Ryan Chartrand

Have you ever been so frustrated with something and wished there was a tool at your fingertips to help you figure it out? Well, now there is. Viewdo.com is a free site with “how-to” videos for portable devices like iPods and cell phones, and contains everything from how to fit an egg into a milk bottle to the art of beer pong.

Viewdo.com, which is growing in popularity around the world, was founded by two Cal Poly graduates. Gordy Wray graduated from Cal Poly in 2002 with a degree in architectural engineering and co-founder Alan Puccinelli in 2001 with a degree in industrial technology.

“We (the site) have about 200 videos right now with over 3,000 registered users,” Wray said. “We made probably 30 or 40 of those and the rest are all coming from outside sources.”

The site was first launched in July 2006 after Puccinelli had an epiphany in January, Wray said. “He was trying to install an iPod converter into his car…he thought if he had a video on how to take apart his dash it would be helpful.”

“(I thought) this would be really nice if there was a video I could have on my iPod rather than have to run back and forth from the computer to my car,” Puccinelli said. “It kind of started as a hobby idea and then I kind of took the idea a step further.”

People have responded to the sight quite favorably, Puccinelli said. “I think everybody is always happy to have some insight on how to do something.”

The site is open to anyone looking for videos or wanting to upload a video of their own, the only requirement is that it’s how-to based and not a health threat or illegal.

“The majority of the content on the site is provided by enthusiastic amateurs looking to gain Internet notoriety and corporate content providers looking to gain brand exposure,” Wray wrote in an e-mail. “Everyone knows how to do something, and we would love to have some Cal Poly knowledge shared with the world.”

“We look for enthusiastic amateurs as well as experts,” Wray said. “We welcome all types of production content, whether it’s a single shot made on a digital still camera into movie mode, or people who have more expensive editing to put different videos together for us.”

The site also includes 14 DoPartments, which separate the videos into categories ranging from arts and crafts to tips and tricks.
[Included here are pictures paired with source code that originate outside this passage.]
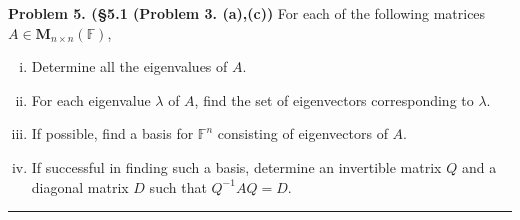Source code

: \documentclass[leqno]{article}
\theoremstyle{nonumberplain}
\begin{document}
\pagebreak





\noindent\textbf{Problem 5. (\S 5.1 (Problem 3. (a),(c))}  For each of the following matrices $A\in \mathbf{M}_{n\times n}(\mathbb{F})$,
\begin{enumerate}[(i)]
\item Determine all the eigenvalues of $A$.
\item For each eigenvalue $\lambda$ of $A$, find the set of eigenvectors corresponding to $\lambda$.
\item If possible, find a basis for $\mathbb{F}^n$ consisting of eigenvectors of $A$.
\item If successful in finding such a basis, determine an invertible matrix $Q$ and a diagonal matrix $D$ such that $Q^{-1}AQ=D$.
\end{enumerate}

\noindent\rule[0.5ex]{\linewidth}{1pt}
\end{document}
Wray said that their education DoPartment is growing and hopes that the site will eventually become a tool for students who need to do projects. Students could come up with a how-to topic, present it to their class in video form and then submit it on the site, Wray wrote. “This would give students an opportunity to refine their public speaking skills, get some film and editing experience and have something lasting to show for it.”
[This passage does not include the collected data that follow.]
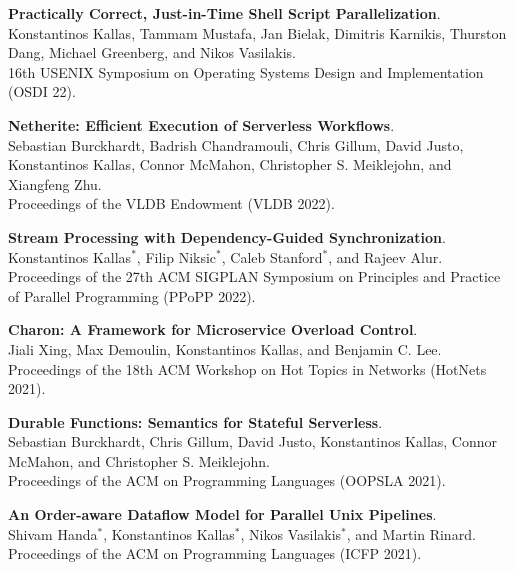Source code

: \begin{minipage}{\textwidth}
\textbf{Practically Correct, Just-in-Time Shell Script Parallelization}. \\
Konstantinos Kallas, Tammam Mustafa, Jan Bielak, Dimitris Karnikis, Thurston Dang, Michael Greenberg, and Nikos Vasilakis. \\
16th USENIX Symposium on Operating Systems Design and Implementation (OSDI 22).
\end{minipage}

\begin{minipage}{\textwidth}
\textbf{Netherite: Efficient Execution of Serverless Workflows}. \\
Sebastian Burckhardt, Badrish Chandramouli, Chris Gillum, David Justo, Konstantinos Kallas, Connor McMahon, Christopher S. Meiklejohn, and Xiangfeng Zhu. \\
Proceedings of the VLDB Endowment (VLDB 2022).
\end{minipage}

\begin{minipage}{\textwidth}
\textbf{Stream Processing with Dependency-Guided Synchronization}. \\
Konstantinos Kallas$^*$, Filip Niksic$^*$, Caleb Stanford$^*$, and Rajeev Alur. \\
Proceedings of the 27th ACM SIGPLAN Symposium on Principles and Practice of Parallel Programming (PPoPP 2022).
\end{minipage}

\begin{minipage}{\textwidth}
\textbf{Charon: A Framework for Microservice Overload Control}. \\
Jiali Xing, Max Demoulin, Konstantinos Kallas, and Benjamin C. Lee. \\
Proceedings of the 18th ACM Workshop on Hot Topics in Networks (HotNets 2021).
\end{minipage}

\begin{minipage}{\textwidth}
\textbf{Durable Functions: Semantics for Stateful Serverless}. \\
Sebastian Burckhardt, Chris Gillum, David Justo, Konstantinos Kallas, Connor McMahon, and Christopher S. Meiklejohn. \\
Proceedings of the ACM on Programming Languages (OOPSLA 2021).
\end{minipage}

\begin{minipage}{\textwidth}
\textbf{An Order-aware Dataflow Model for Parallel Unix Pipelines}. \\
Shivam Handa$^*$, Konstantinos Kallas$^*$, Nikos Vasilakis$^*$, and Martin Rinard. \\
Proceedings of the ACM on Programming Languages (ICFP 2021).
\end{minipage}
Another feature the site offers is a request tab. Users can request videos they would like information on and then other users can search through the requests and make videos for things they know how to do.
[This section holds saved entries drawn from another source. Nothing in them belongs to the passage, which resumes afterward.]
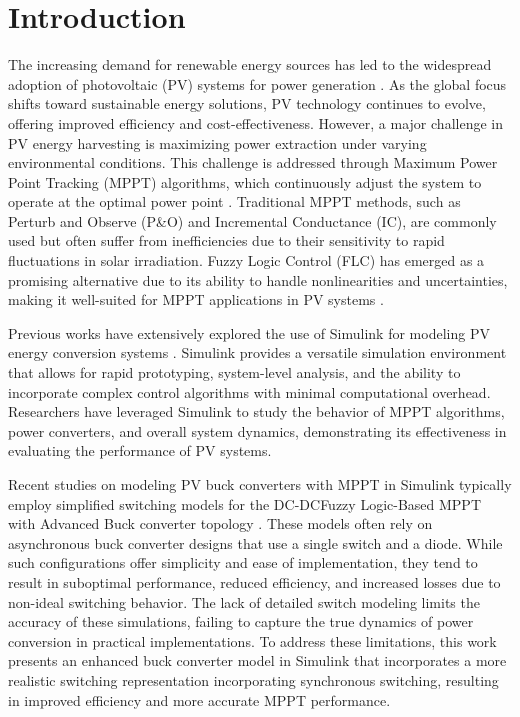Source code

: \documentclass[conference]{IEEEtran}
\begin{document}
\section{Introduction}
The increasing demand for renewable energy sources has led to the widespread adoption of photovoltaic (PV) systems for power generation \cite{pvbook}. As the global focus shifts toward sustainable energy solutions, PV technology continues to evolve, offering improved efficiency and cost-effectiveness. However, a major challenge in PV energy harvesting is maximizing power extraction under varying environmental conditions. This challenge is addressed through Maximum Power Point Tracking (MPPT) algorithms, which continuously adjust the system to operate at the optimal power point \cite{mpptpavia}. Traditional MPPT methods, such as Perturb and Observe (P\&O) and Incremental Conductance (IC), are commonly used but often suffer from inefficiencies due to their sensitivity to rapid fluctuations in solar irradiation. Fuzzy Logic Control (FLC) has emerged as a promising alternative due to its ability to handle nonlinearities and uncertainties, making it well-suited for MPPT applications in PV systems \cite{zadeh1965fuzzy}.

Previous works have extensively explored the use of Simulink for modeling PV energy conversion systems \cite{simulink2024}. Simulink provides a versatile simulation environment that allows for rapid prototyping, system-level analysis, and the ability to incorporate complex control algorithms with minimal computational overhead. Researchers have leveraged Simulink to study the behavior of MPPT algorithms, power converters, and overall system dynamics, demonstrating its effectiveness in evaluating the performance of PV systems.

Recent studies on modeling PV buck converters with MPPT in Simulink typically employ simplified switching models for the DC-DCFuzzy Logic-Based MPPT with Advanced Buck converter topology \cite{recent1robles2017fuzzy, recent2iqbal2016msu, recent3sathya2013modelling,recent4,recent5}. These models often rely on asynchronous buck converter designs that use a single switch and a diode. While such configurations offer simplicity and ease of implementation, they tend to result in suboptimal performance, reduced efficiency, and increased losses due to non-ideal switching behavior. The lack of detailed switch modeling limits the accuracy of these simulations, failing to capture the true dynamics of power conversion in practical implementations. To address these limitations, this work presents an enhanced buck converter model in Simulink that incorporates a more realistic switching representation incorporating synchronous switching, resulting in improved efficiency and more accurate MPPT performance.
\end{document}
Puccinelli said that the next step for the site will be to invest in a more robust infrastructure since they are almost at the capacity of their current servers.

The site is a visual opportunity for people who need help with something, or for users to put their knowledge into video form to benefit others. The site relies on sponsorships and advertising to remain free for users, ther Web site said.

Like a picture is worth a thousand words, “a view do’s worth a thousand pictures,” Puccinelli said.